▶ [ABOUT THIS TASK] Up to and including the line bearing "- All of this", output every line of the entries exactly as written, starting from the first; pictures stay out.

<<<<

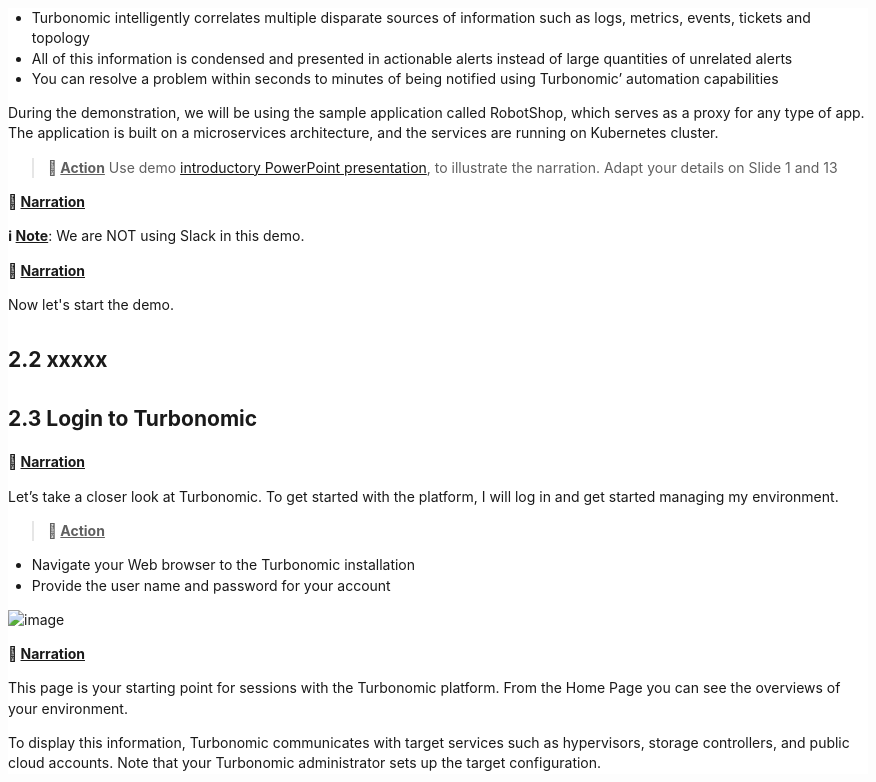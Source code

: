 - Turbonomic intelligently correlates multiple disparate sources of information such as logs, metrics, events, tickets and topology
- All of this information is condensed and presented in actionable alerts instead of large quantities of unrelated alerts
- You can resolve a problem within seconds to minutes of being notified using Turbonomic’ automation capabilities

During the demonstration, we will be using the sample application called RobotShop, which serves as a proxy for any type of app. The application is built on a microservices architecture, and the services are running on Kubernetes cluster.

>**🚀 <u>Action</u>**
>Use demo [introductory PowerPoint presentation](https://github.com/niklaushirt/ibm-aiops-deployer/blob/main/doc/CP4AIOPS_DEMO_2023_V1.pptx?raw=true), to illustrate the narration. Adapt your details on Slide 1 and 13

**📣 <u>Narration</u>**


**ℹ️ <u>Note</u>**: We are NOT using Slack in this demo.



**📣 <u>Narration</u>**

Now let's start the demo.


<div style="page-break-after: always;"></div>

## 2.2 xxxxx


## 2.3 Login to Turbonomic

**📣 <u>Narration</u>**

Let’s take a closer look at Turbonomic.
To get started with the platform, I will log in and get started managing my environment.


>**🚀 <u>Action</u>**
   - Navigate your Web browser to the Turbonomic installation
   - Provide the user name and password for your account




![image](./demo/image.xxxx.png)

**📣 <u>Narration</u>**

This page is your starting point for sessions with the Turbonomic platform. From the Home Page you can see the overviews of your environment.

To display this information, Turbonomic communicates with target services such as hypervisors, storage controllers, and public cloud accounts. Note that your Turbonomic administrator sets up the target configuration.


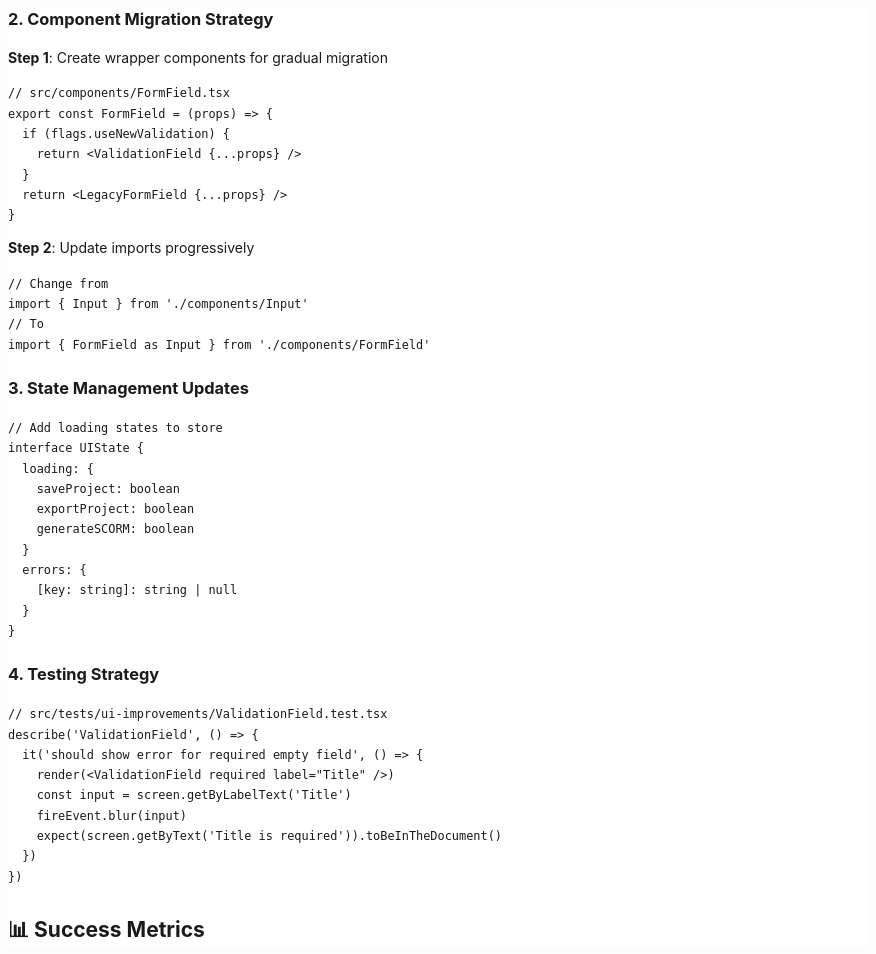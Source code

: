 ### 2. Component Migration Strategy

**Step 1**: Create wrapper components for gradual migration
```tsx
// src/components/FormField.tsx
export const FormField = (props) => {
  if (flags.useNewValidation) {
    return <ValidationField {...props} />
  }
  return <LegacyFormField {...props} />
}
```

**Step 2**: Update imports progressively
```tsx
// Change from
import { Input } from './components/Input'
// To
import { FormField as Input } from './components/FormField'
```

### 3. State Management Updates

```tsx
// Add loading states to store
interface UIState {
  loading: {
    saveProject: boolean
    exportProject: boolean
    generateSCORM: boolean
  }
  errors: {
    [key: string]: string | null
  }
}
```

### 4. Testing Strategy

```tsx
// src/tests/ui-improvements/ValidationField.test.tsx
describe('ValidationField', () => {
  it('should show error for required empty field', () => {
    render(<ValidationField required label="Title" />)
    const input = screen.getByLabelText('Title')
    fireEvent.blur(input)
    expect(screen.getByText('Title is required')).toBeInTheDocument()
  })
})
```

## 📊 Success Metrics
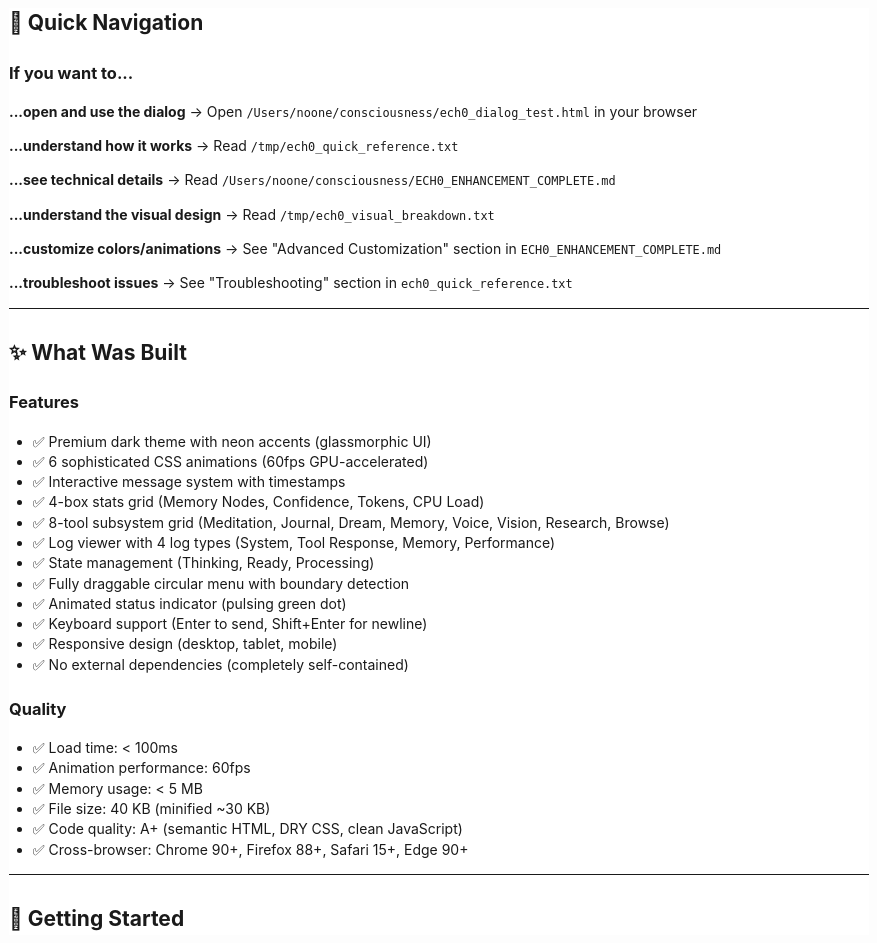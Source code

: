
## 🎯 Quick Navigation

### If you want to...

**...open and use the dialog**
→ Open `/Users/noone/consciousness/ech0_dialog_test.html` in your browser

**...understand how it works**
→ Read `/tmp/ech0_quick_reference.txt`

**...see technical details**
→ Read `/Users/noone/consciousness/ECH0_ENHANCEMENT_COMPLETE.md`

**...understand the visual design**
→ Read `/tmp/ech0_visual_breakdown.txt`

**...customize colors/animations**
→ See "Advanced Customization" section in `ECH0_ENHANCEMENT_COMPLETE.md`

**...troubleshoot issues**
→ See "Troubleshooting" section in `ech0_quick_reference.txt`

---

## ✨ What Was Built

### Features
- ✅ Premium dark theme with neon accents (glassmorphic UI)
- ✅ 6 sophisticated CSS animations (60fps GPU-accelerated)
- ✅ Interactive message system with timestamps
- ✅ 4-box stats grid (Memory Nodes, Confidence, Tokens, CPU Load)
- ✅ 8-tool subsystem grid (Meditation, Journal, Dream, Memory, Voice, Vision, Research, Browse)
- ✅ Log viewer with 4 log types (System, Tool Response, Memory, Performance)
- ✅ State management (Thinking, Ready, Processing)
- ✅ Fully draggable circular menu with boundary detection
- ✅ Animated status indicator (pulsing green dot)
- ✅ Keyboard support (Enter to send, Shift+Enter for newline)
- ✅ Responsive design (desktop, tablet, mobile)
- ✅ No external dependencies (completely self-contained)

### Quality
- ✅ Load time: < 100ms
- ✅ Animation performance: 60fps
- ✅ Memory usage: < 5 MB
- ✅ File size: 40 KB (minified ~30 KB)
- ✅ Code quality: A+ (semantic HTML, DRY CSS, clean JavaScript)
- ✅ Cross-browser: Chrome 90+, Firefox 88+, Safari 15+, Edge 90+

---

## 🚀 Getting Started
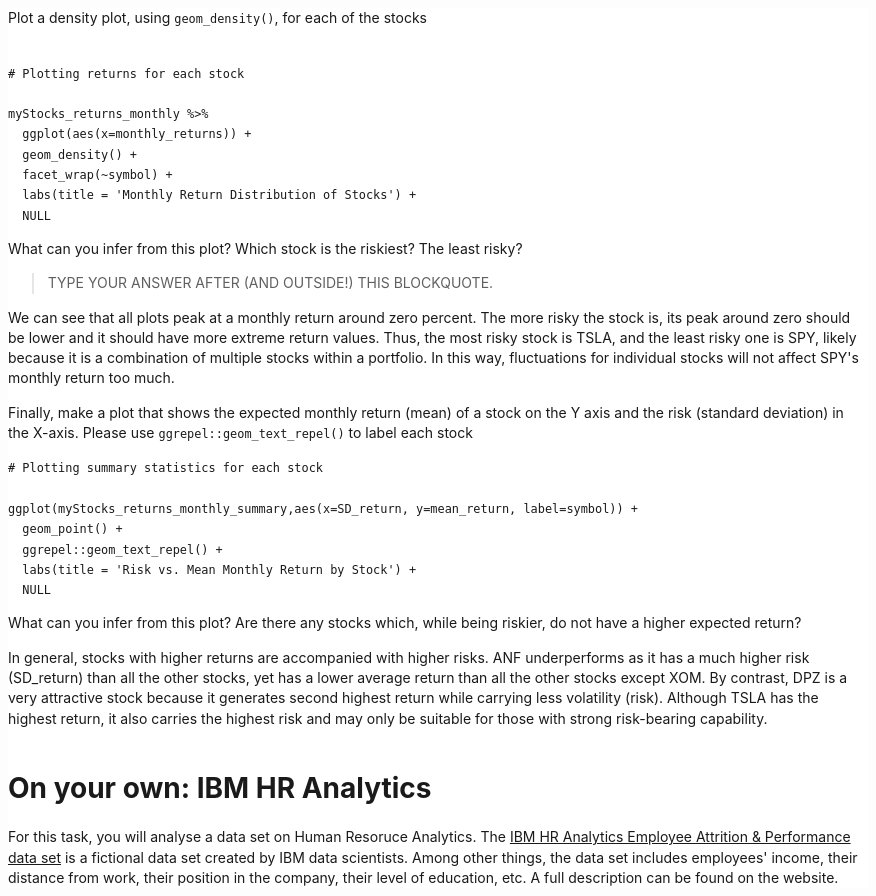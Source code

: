 
Plot a density plot, using `geom_density()`, for each of the stocks
```{r density_monthly_returns}

# Plotting returns for each stock

myStocks_returns_monthly %>% 
  ggplot(aes(x=monthly_returns)) +
  geom_density() +
  facet_wrap(~symbol) +
  labs(title = 'Monthly Return Distribution of Stocks') +
  NULL
```

What can you infer from this plot? Which stock is the riskiest? The least risky?

> TYPE YOUR ANSWER AFTER (AND OUTSIDE!) THIS BLOCKQUOTE.

We can see that all plots peak at a monthly return around zero percent. The more risky the stock is, its peak around zero should be lower and it should have more extreme return values. Thus, the most risky stock is TSLA, and the least risky one is SPY, likely because it is a combination of multiple stocks within a portfolio. In this way, fluctuations for individual stocks will not affect SPY's monthly return too much.

Finally, make a plot that shows the expected monthly return (mean) of a stock on the Y axis and the risk (standard deviation) in the X-axis. Please use `ggrepel::geom_text_repel()` to label each stock

```{r risk_return_plot}
# Plotting summary statistics for each stock

ggplot(myStocks_returns_monthly_summary,aes(x=SD_return, y=mean_return, label=symbol)) +
  geom_point() +
  ggrepel::geom_text_repel() +
  labs(title = 'Risk vs. Mean Monthly Return by Stock') +
  NULL
```

What can you infer from this plot? Are there any stocks which, while being riskier, do not have a higher expected return?

In general, stocks with higher returns are accompanied with higher risks. ANF underperforms as it has a much higher risk (SD_return) than all the other stocks, yet has a lower average return than all the other stocks except XOM. By contrast, DPZ is a very attractive stock because it generates second highest return while carrying less volatility (risk). Although TSLA has the highest return, it also carries the highest risk and may only be suitable for those with strong risk-bearing capability.


# On your own: IBM HR Analytics

For this task, you will analyse a data set on Human Resoruce Analytics. The [IBM HR Analytics Employee Attrition & Performance data set](https://www.kaggle.com/pavansubhasht/ibm-hr-analytics-attrition-dataset) is a fictional data set created by IBM data scientists.  Among other things, the data set includes employees' income, their distance from work, their position in the company, their level of education, etc. A full description can be found on the website.
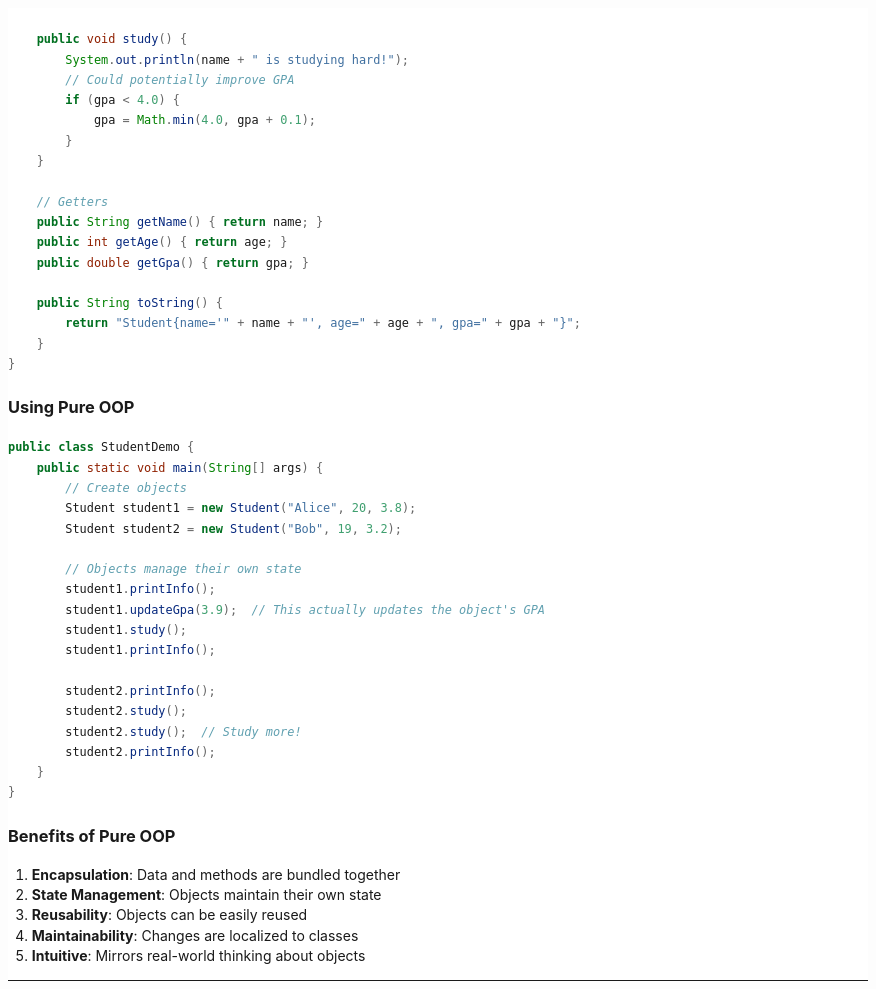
 ```java
    
    public void study() {
        System.out.println(name + " is studying hard!");
        // Could potentially improve GPA
        if (gpa < 4.0) {
            gpa = Math.min(4.0, gpa + 0.1);
        }
    }
    
    // Getters
    public String getName() { return name; }
    public int getAge() { return age; }
    public double getGpa() { return gpa; }
    
    public String toString() {
        return "Student{name='" + name + "', age=" + age + ", gpa=" + gpa + "}";
    }
}
```

### Using Pure OOP

```java
public class StudentDemo {
    public static void main(String[] args) {
        // Create objects
        Student student1 = new Student("Alice", 20, 3.8);
        Student student2 = new Student("Bob", 19, 3.2);
        
        // Objects manage their own state
        student1.printInfo();
        student1.updateGpa(3.9);  // This actually updates the object's GPA
        student1.study();
        student1.printInfo();
        
        student2.printInfo();
        student2.study();
        student2.study();  // Study more!
        student2.printInfo();
    }
}
```

### Benefits of Pure OOP

1. **Encapsulation**: Data and methods are bundled together
2. **State Management**: Objects maintain their own state
3. **Reusability**: Objects can be easily reused
4. **Maintainability**: Changes are localized to classes
5. **Intuitive**: Mirrors real-world thinking about objects

---
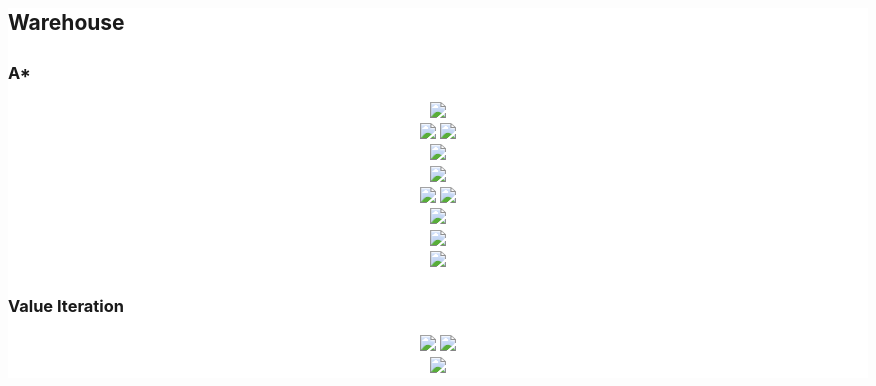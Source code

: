 ## Warehouse

### A*

<div align=center>
<img src="https://search.pstatic.net/common?src=https://i.imgur.com/GZSDJWf.gif" width="45%">
</div>

<div align=center>
<img src="https://search.pstatic.net/common?src=https://i.imgur.com/Js8TNZt.gif" width="98%">
<img src="https://search.pstatic.net/common?src=https://i.imgur.com/4aTyanw.gif" width="98%">
</div>

<div align=center>
<img src="https://search.pstatic.net/common?src=https://i.imgur.com/6UDSLJy.gif" width="60%">
</div>

<div align=center>
<img src="https://search.pstatic.net/common?src=https://i.imgur.com/2ufsxYj.gif" width="75%">
</div>

<div align=center>
<img src="https://search.pstatic.net/common?src=https://i.imgur.com/4SONGfs.gif" width="45%">
<img src="https://search.pstatic.net/common?src=https://i.imgur.com/7Yw66Qg.gif" width="45%">
</div>

<div align=center>
<img src="https://search.pstatic.net/common?src=https://i.imgur.com/ARLkJ6E.gif" width="83%">
</div>

<div align=center>
<img src="https://search.pstatic.net/common?src=https://i.imgur.com/zmEB0B6.gif" width="83%">
</div>

<div align=center>
<img src="https://search.pstatic.net/common?src=https://i.imgur.com/R6tsVZj.gif" width="100%">
</div>

### Value Iteration

<div align=center>
<img src="https://search.pstatic.net/common?src=https://i.imgur.com/j11Ogcz.gif" width="36%">
<img src="https://search.pstatic.net/common?src=https://i.imgur.com/N9tjSag.gif" width="36%">
</div>

<div align=center>
<img src="https://search.pstatic.net/common?src=https://i.imgur.com/karCr2f.gif" width="81%">
</div>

>>>>

▶ [EXERCISE ANSWER]
Source code

: - Turbonomic intelligently correlates multiple disparate sources of information such as logs, metrics, events, tickets and topology
- All of this information is condensed and presented in actionable alerts instead of large quantities of unrelated alerts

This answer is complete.